Terrorists, Cyber Threats, and Innovation

There are times when any single fear or advertised threat can be overstated. Let's take another look at the cyber threat from terrorists. My aim is not to dismiss the cyber threat, but to keep it in context. Otherwise, we will be saying that if the ATMs are down, the terrorists win. In fact, is there any doomsday scenario that would not place us at someone's mercy if the worst case came to pass? It makes for good theatre, but bad business investments. In fact, it is precisely this kind of theatrical dimension that plays into the politics of cyber threats, a theme taken up by Swiss professor Myriam Dunn Caveltyis in her course for the Center for Security Studies, in Zurich, and related book, Cyber-Security and Threat Politics (2007). She points out that cyber threats have been touted despite having many unknowable qualities. But wait, there's more.

The very systems considered critical -- whether for air traffic control or turning valves and power systems on and off remotely -- go down all the time without plunging us wholeheartedly into chaos. As James A. Lewis, of the Center for Strategic and International Studies, pointed out in his 2002 assessment, "Assessing the Risks of Cyber Terrorism, Cyber War and Other Cyber Threats," the nature of their targets is such that cyber terrorists "would need to attack multiple targets simultaneously for long periods of time to create terror, achieve strategic goals, or to have any noticeable effect. For most of the critical infrastructure, multiple sustained attacks are not a feasible scenario for hackers, terrorist groups, or nation states." (pp. 3-4)

This brings us to another raising of the eyebrows.
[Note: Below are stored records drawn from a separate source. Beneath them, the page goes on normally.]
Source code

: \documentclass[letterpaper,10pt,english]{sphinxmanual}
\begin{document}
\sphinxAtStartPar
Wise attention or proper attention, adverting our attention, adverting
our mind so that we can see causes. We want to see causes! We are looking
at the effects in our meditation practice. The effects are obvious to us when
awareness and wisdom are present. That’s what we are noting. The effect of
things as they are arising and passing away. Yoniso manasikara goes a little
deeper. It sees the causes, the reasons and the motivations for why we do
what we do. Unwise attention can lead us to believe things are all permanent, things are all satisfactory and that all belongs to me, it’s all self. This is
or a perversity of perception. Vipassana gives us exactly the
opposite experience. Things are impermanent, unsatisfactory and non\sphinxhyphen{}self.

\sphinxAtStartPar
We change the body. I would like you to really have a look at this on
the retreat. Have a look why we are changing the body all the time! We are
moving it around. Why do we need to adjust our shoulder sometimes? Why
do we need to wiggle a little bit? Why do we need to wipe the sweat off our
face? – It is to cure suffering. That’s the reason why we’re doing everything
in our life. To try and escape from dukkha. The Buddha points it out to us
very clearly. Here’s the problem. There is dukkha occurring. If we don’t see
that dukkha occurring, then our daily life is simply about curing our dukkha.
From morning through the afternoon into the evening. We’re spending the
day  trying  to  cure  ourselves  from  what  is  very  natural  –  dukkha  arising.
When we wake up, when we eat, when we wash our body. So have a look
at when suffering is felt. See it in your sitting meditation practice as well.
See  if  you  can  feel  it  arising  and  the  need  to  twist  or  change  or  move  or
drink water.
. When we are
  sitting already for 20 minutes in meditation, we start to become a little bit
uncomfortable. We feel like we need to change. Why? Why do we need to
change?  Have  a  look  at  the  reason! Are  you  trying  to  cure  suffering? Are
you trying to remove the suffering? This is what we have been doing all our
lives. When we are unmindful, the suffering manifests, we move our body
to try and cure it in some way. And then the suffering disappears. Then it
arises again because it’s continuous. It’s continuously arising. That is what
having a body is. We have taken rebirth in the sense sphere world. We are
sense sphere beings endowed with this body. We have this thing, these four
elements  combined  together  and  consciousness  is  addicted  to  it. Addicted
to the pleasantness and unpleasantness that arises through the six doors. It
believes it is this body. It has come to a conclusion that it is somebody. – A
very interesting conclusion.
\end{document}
Why are today's most vigorous champions of the cyber threat suspiciously identical to the same people who made careers out of Y2K preparations -- until January 2, 2000, that is, when the world as we know it failed to come to an end?

Context is the bottom line in all this. I do not pretend there is no cyber threat. I only offer the thought that there is more to this story. Information technology experts need jobs, too, and they, like most specialists, tend to see the world in terms of their specialty. Y2K ended, but they still had bills to pay and mouths to feed. As Abraham Maslow said, "If your only tool is a hammer, you tend to see every problem as a nail." So, to these people, cyber supplies a nail-rich environment of ubiquitous threats.

Let's keep the cyber hammer without making it the only implement in our toolbox. A hammer makes a lousy screwdriver, and a poor drill as well. Our most serious adversaries appear more interested in drawing blood than in perpetrating denial-of-service attacks or spamming enterprise e-mail servers. Is it possible that they will suddenly abandon their spectacular attacks in favor of cyber assaults instead?

Perhaps. Anything is possible. But, as columnist George Will (2000) said in another forecasting context , "Serious people consider serious probabilities, not idle possibilities."

My argument is that the cyber threat has yet to attain the seriousness to displace more conventional attack pathways. Nor does it seem likely to. As Lewis noted in his study, above, criminals and bored teenagers remain the most likely sources of cyber attacks (p. 8).

Connections with Innovation

I do believe that the more sustainable terrorist groups must possess some of the same learning and administrative skills as any business that survives in a competitive world. So, if a cyber tool of terror drops into their hands, they would feel some due diligence obligation to experiment with it, up to a point. But, it is a tool not an end.

My favorite innovation in war was by Philip of Macedon, the father of Alexander the Great (Lamb, H., Alexander of Macedon, date and details not recalled. Book lost from family library.) His innovation to war fighting of the time was to make his soldier's spear three feet longer than his adversary's. As a result, Philip enjoyed great success whenever one of his phalanxes met another in battle. But I suspect neither he nor his son spent a disproportionate amount of time and budget in R&D on spears.